(Data for this exercise Opens)

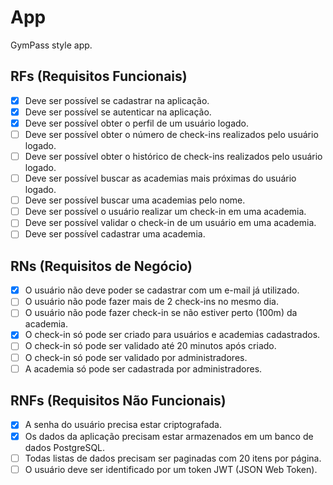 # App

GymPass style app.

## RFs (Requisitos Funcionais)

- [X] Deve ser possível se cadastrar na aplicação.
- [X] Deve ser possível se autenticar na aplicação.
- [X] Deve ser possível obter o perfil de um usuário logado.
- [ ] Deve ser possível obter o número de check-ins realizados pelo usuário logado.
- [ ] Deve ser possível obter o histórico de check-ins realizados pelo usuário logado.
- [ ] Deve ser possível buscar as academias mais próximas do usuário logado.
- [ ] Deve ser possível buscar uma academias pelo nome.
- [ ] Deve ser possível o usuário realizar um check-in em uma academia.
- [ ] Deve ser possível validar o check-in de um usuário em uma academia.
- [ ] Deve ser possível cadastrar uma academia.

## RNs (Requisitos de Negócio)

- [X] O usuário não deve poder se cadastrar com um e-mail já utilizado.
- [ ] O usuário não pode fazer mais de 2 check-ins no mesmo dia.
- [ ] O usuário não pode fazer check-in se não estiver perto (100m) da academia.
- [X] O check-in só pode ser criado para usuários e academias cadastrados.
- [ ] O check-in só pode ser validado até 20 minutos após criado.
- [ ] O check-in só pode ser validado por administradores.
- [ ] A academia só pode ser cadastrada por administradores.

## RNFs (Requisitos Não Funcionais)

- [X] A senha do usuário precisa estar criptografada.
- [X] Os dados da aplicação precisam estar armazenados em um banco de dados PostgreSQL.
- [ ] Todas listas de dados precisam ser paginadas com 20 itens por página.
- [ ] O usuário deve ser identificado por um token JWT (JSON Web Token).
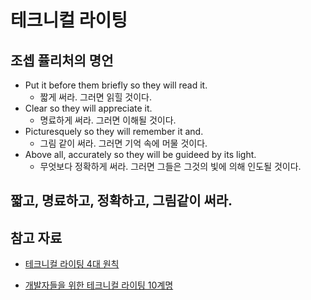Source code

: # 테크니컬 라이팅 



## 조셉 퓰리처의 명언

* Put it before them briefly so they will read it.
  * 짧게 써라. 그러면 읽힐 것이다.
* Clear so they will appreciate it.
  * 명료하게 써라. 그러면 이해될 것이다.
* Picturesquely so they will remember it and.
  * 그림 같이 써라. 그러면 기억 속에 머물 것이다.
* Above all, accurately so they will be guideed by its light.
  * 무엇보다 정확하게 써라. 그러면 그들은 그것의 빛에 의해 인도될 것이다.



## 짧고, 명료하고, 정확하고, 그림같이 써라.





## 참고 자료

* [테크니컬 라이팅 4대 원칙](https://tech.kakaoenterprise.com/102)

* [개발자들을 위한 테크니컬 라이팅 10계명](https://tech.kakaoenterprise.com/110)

(Data for this exercise Closes)

Your goal = Give again, word for word, the line containing "- [ ] Deve ser possível obter o número" and every line after it to the end of the records; leave out the pictures.

Answer section =
- [ ] Deve ser possível obter o número de check-ins realizados pelo usuário logado.
- [ ] Deve ser possível obter o histórico de check-ins realizados pelo usuário logado.
- [ ] Deve ser possível buscar as academias mais próximas do usuário logado.
- [ ] Deve ser possível buscar uma academias pelo nome.
- [ ] Deve ser possível o usuário realizar um check-in em uma academia.
- [ ] Deve ser possível validar o check-in de um usuário em uma academia.
- [ ] Deve ser possível cadastrar uma academia.

## RNs (Requisitos de Negócio)

- [X] O usuário não deve poder se cadastrar com um e-mail já utilizado.
- [ ] O usuário não pode fazer mais de 2 check-ins no mesmo dia.
- [ ] O usuário não pode fazer check-in se não estiver perto (100m) da academia.
- [X] O check-in só pode ser criado para usuários e academias cadastrados.
- [ ] O check-in só pode ser validado até 20 minutos após criado.
- [ ] O check-in só pode ser validado por administradores.
- [ ] A academia só pode ser cadastrada por administradores.

## RNFs (Requisitos Não Funcionais)

- [X] A senha do usuário precisa estar criptografada.
- [X] Os dados da aplicação precisam estar armazenados em um banco de dados PostgreSQL.
- [ ] Todas listas de dados precisam ser paginadas com 20 itens por página.
- [ ] O usuário deve ser identificado por um token JWT (JSON Web Token).
Source code

: # 테크니컬 라이팅 



## 조셉 퓰리처의 명언

* Put it before them briefly so they will read it.
  * 짧게 써라. 그러면 읽힐 것이다.
* Clear so they will appreciate it.
  * 명료하게 써라. 그러면 이해될 것이다.
* Picturesquely so they will remember it and.
  * 그림 같이 써라. 그러면 기억 속에 머물 것이다.
* Above all, accurately so they will be guideed by its light.
  * 무엇보다 정확하게 써라. 그러면 그들은 그것의 빛에 의해 인도될 것이다.



## 짧고, 명료하고, 정확하고, 그림같이 써라.





## 참고 자료

* [테크니컬 라이팅 4대 원칙](https://tech.kakaoenterprise.com/102)

* [개발자들을 위한 테크니컬 라이팅 10계명](https://tech.kakaoenterprise.com/110)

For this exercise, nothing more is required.